What makes a medical article, abstract, or talk, boring versus interesting?

After a few years of practice, I have developed explicit or implicit algorithms to deal with the most common problems I treat.

I have written about my vesicoureteral reflux algorithm here and briefly discussed the hydronephrosis one here.

I read journal articles in the following order: title, abstract discussion, full abstract, methods, and finally the whole article, moving from section to section only if I find the information potentially likely to alter any of my algorithms. My attention follows a similar pattern during abstract presentations at national and international meetings.

Basic science articles, for example, are immediately discarded, as they have absolutely no potential to alter any of my pathways and I do zero basic science research myself.


Here are several examples from the latest issue of the Journal of Pediatric Urology.

Kosmeri et al found that recurrent pyelonephritis and VUR grades 4 and 5 increase the risk of renal scarring, and suggested ordering DMSA scans for patients with those risk factors. Since neither surgery nor preventative antibiotics have been found to be effective at preventing renal scars, I do not take renal scarring into account when making clinical decisions, and thus never order DMSA scans.

Kim et al from the Houston group found that post reimplant hydronephrosis is similar after robotic reimplant compared to open reimplant. This article confirms my belief that the same open operation can be done with the robot, just through smaller incisions and maybe with less retention risk –as the reimplant can be done more posteriorly and away from the nerves. However, I am only marginally interested in this article since it does not alter my VUR algorithm.

A study from Japan, looked at long term nephrologic outcomes on 51 patients (37 boys and 14 girls) that had surgery for VUR. The authors found –not surprisingly– that the more severe the VUR and scarring at baseline, the more likely the patients were to show chronic kidney disease at follow up. I found this uninteresting since the information seems self-evident and does not affect my current algorithms.

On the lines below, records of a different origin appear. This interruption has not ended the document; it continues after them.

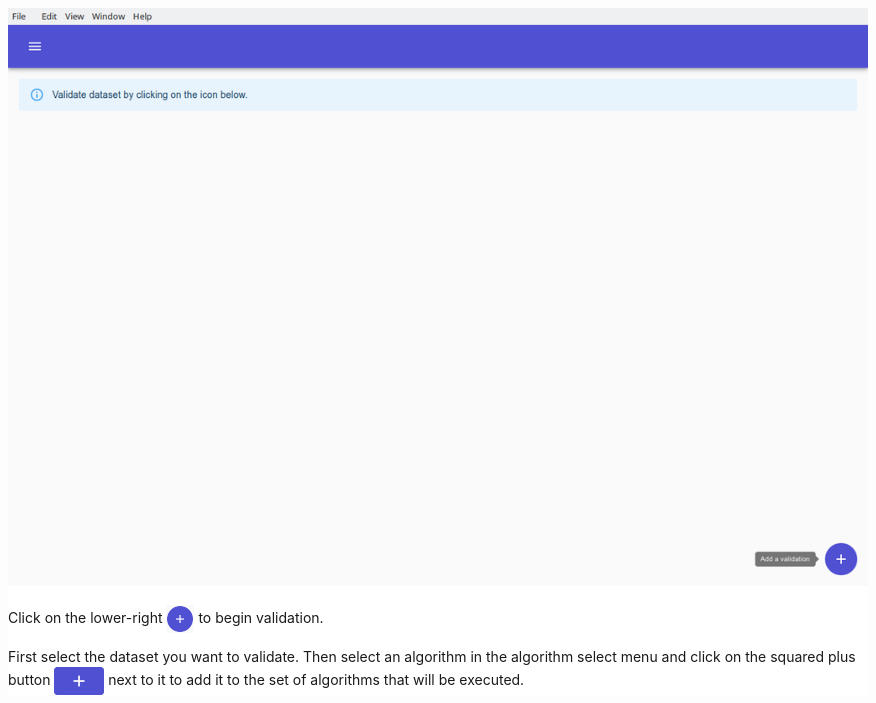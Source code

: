 ![Validations tab](./figures/validations.png)

Click on the lower-right <img src="./figures/plus-icon.png" align="center" alt="Plus icon" height="28px"/> to begin validation.

First select the dataset you want to validate. Then select an algorithm in the algorithm select menu and click on the squared plus button <img src="./figures/squared-plus-button.png" align="center" alt="Squared plus button" height="28px"/> next to it to add it to the set of algorithms that will be executed.
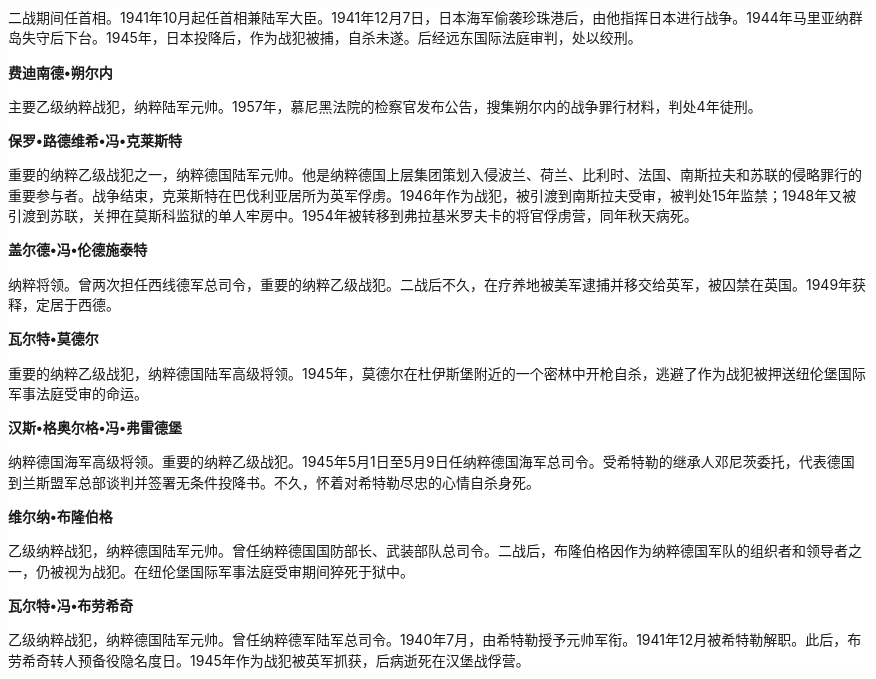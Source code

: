   </b>
 </p>
 <p>
  二战期间任首相。1941年10月起任首相兼陆军大臣。1941年12月7日，日本海军偷袭珍珠港后，由他指挥日本进行战争。1944年马里亚纳群岛失守后下台。1945年，日本投降后，作为战犯被捕，自杀未遂。后经远东国际法庭审判，处以绞刑。
 </p>
 <p>
  <b>
   费迪南德•朔尔内
  </b>
 </p>
 <p>
  主要乙级纳粹战犯，纳粹陆军元帅。1957年，慕尼黑法院的检察官发布公告，搜集朔尔内的战争罪行材料，判处4年徒刑。
 </p>
 <p>
  <b>
   保罗•路德维希•冯•克莱斯特
  </b>
 </p>
 <p>
  重要的纳粹乙级战犯之一，纳粹德国陆军元帅。他是纳粹德国上层集团策划入侵波兰、荷兰、比利时、法国、南斯拉夫和苏联的侵略罪行的重要参与者。战争结束，克莱斯特在巴伐利亚居所为英军俘虏。1946年作为战犯，被引渡到南斯拉夫受审，被判处15年监禁；1948年又被引渡到苏联，关押在莫斯科监狱的单人牢房中。1954年被转移到弗拉基米罗夫卡的将官俘虏营，同年秋天病死。
 </p>
 <p>
  <b>
   盖尔德•冯•伦德施泰特
  </b>
 </p>
 <p>
  纳粹将领。曾两次担任西线德军总司令，重要的纳粹乙级战犯。二战后不久，在疗养地被美军逮捕并移交给英军，被囚禁在英国。1949年获释，定居于西德。
 </p>
 <p>
  <b>
   瓦尔特•莫德尔
  </b>
 </p>
 <p>
  重要的纳粹乙级战犯，纳粹德国陆军高级将领。1945年，莫德尔在杜伊斯堡附近的一个密林中开枪自杀，逃避了作为战犯被押送纽伦堡国际军事法庭受审的命运。
 </p>
 <p>
  <b>
   汉斯•格奥尔格•冯•弗雷德堡
  </b>
 </p>
 <p>
  纳粹德国海军高级将领。重要的纳粹乙级战犯。1945年5月1日至5月9日任纳粹德国海军总司令。受希特勒的继承人邓尼茨委托，代表德国到兰斯盟军总部谈判并签署无条件投降书。不久，怀着对希特勒尽忠的心情自杀身死。
 </p>
 <p>
  <b>
   维尔纳•布隆伯格
  </b>
 </p>
 <p>
  乙级纳粹战犯，纳粹德国陆军元帅。曾任纳粹德国国防部长、武装部队总司令。二战后，布隆伯格因作为纳粹德国军队的组织者和领导者之一，仍被视为战犯。在纽伦堡国际军事法庭受审期间猝死于狱中。
 </p>
 <p>
  <b>
   瓦尔特•冯•布劳希奇
  </b>
 </p>
 <p>
  乙级纳粹战犯，纳粹德国陆军元帅。曾任纳粹德军陆军总司令。1940年7月，由希特勒授予元帅军衔。1941年12月被希特勒解职。此后，布劳希奇转人预备役隐名度日。1945年作为战犯被英军抓获，后病逝死在汉堡战俘营。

Then there are other studies which findings could potentially change my algorithms, but whose conclusions I am not so sure of. For example, the study by Unsal et al, suggests that UTIs with Klebsiella and Enterococcus, might not present with pyuria 50% of the time. In this study, younger boys were more likely to not have pyuria compared to older girls. The authors did not mention if the boys were uncircumcised or not. Symptoms of UTIs for infants were non-specific, such as fever and thus, I would think that some of the negative UA’s could have been associated with false-positive cultures from uncircumcised boys. In other words, I do not believe that as much as 50% of UTI’s with Klebsiella or Enterococcus can have no pyuria. I believe the authors might have overdiagnosed some uncircumcised young boys with UTI’s which led them to those conclusions.


On the other hand, you find articles such as the one by Sundaramurthy et al, that raise my eyebrows and focus my mind. These authors removed indwelling ureteral stents under sedation (midazolam and ketamine) using a MacGyver-conceived-do-it-yourself device consisting of a 6-8 Fr feeding tube and a 90-cm-long monofilament 3-0 polypropylene suture. If they were not able to fish out the stent on the first try, a maximum of 4 more tries were attempted. The authors were able to remove 26/30 stents using their device.

Although a 20-second stent removal under a brief mask general anesthetic with no IV might be preferable than 5 fishing attempts under sedation with an IV, I still liked knowing about this trick, since I have been in situations were the cystoscope or the grasper did not work.


Another excellent article from the Urologic Mythbuster series convinced me to stop ordering VCUG’s in newborns with severe unilateral UPJ obstruction. Up to now, my practice has been ordering a repeat renal US, Mag 3 renal scan, and a VCUG at 6 weeks of life in babies with urinary tract dilation (UTD) grade 3 from unilateral UPJ obstruction diagnosed on postnatal ultrasound. My rationale for getting the VCUG was to make sure there were no valves or severe contralateral reflux. The article dismantled my rationale and thus will no longer order VCUG’s unless I suspect valves based on bladder enlargement/wall thickening, hydroureteronephrosis, echogenic kidneys, history of oligohydramnios or a combination of the above.



Articles, abstracts, and meetings that do not challenge your current implicit or explicit algorithms will likely put you to sleep.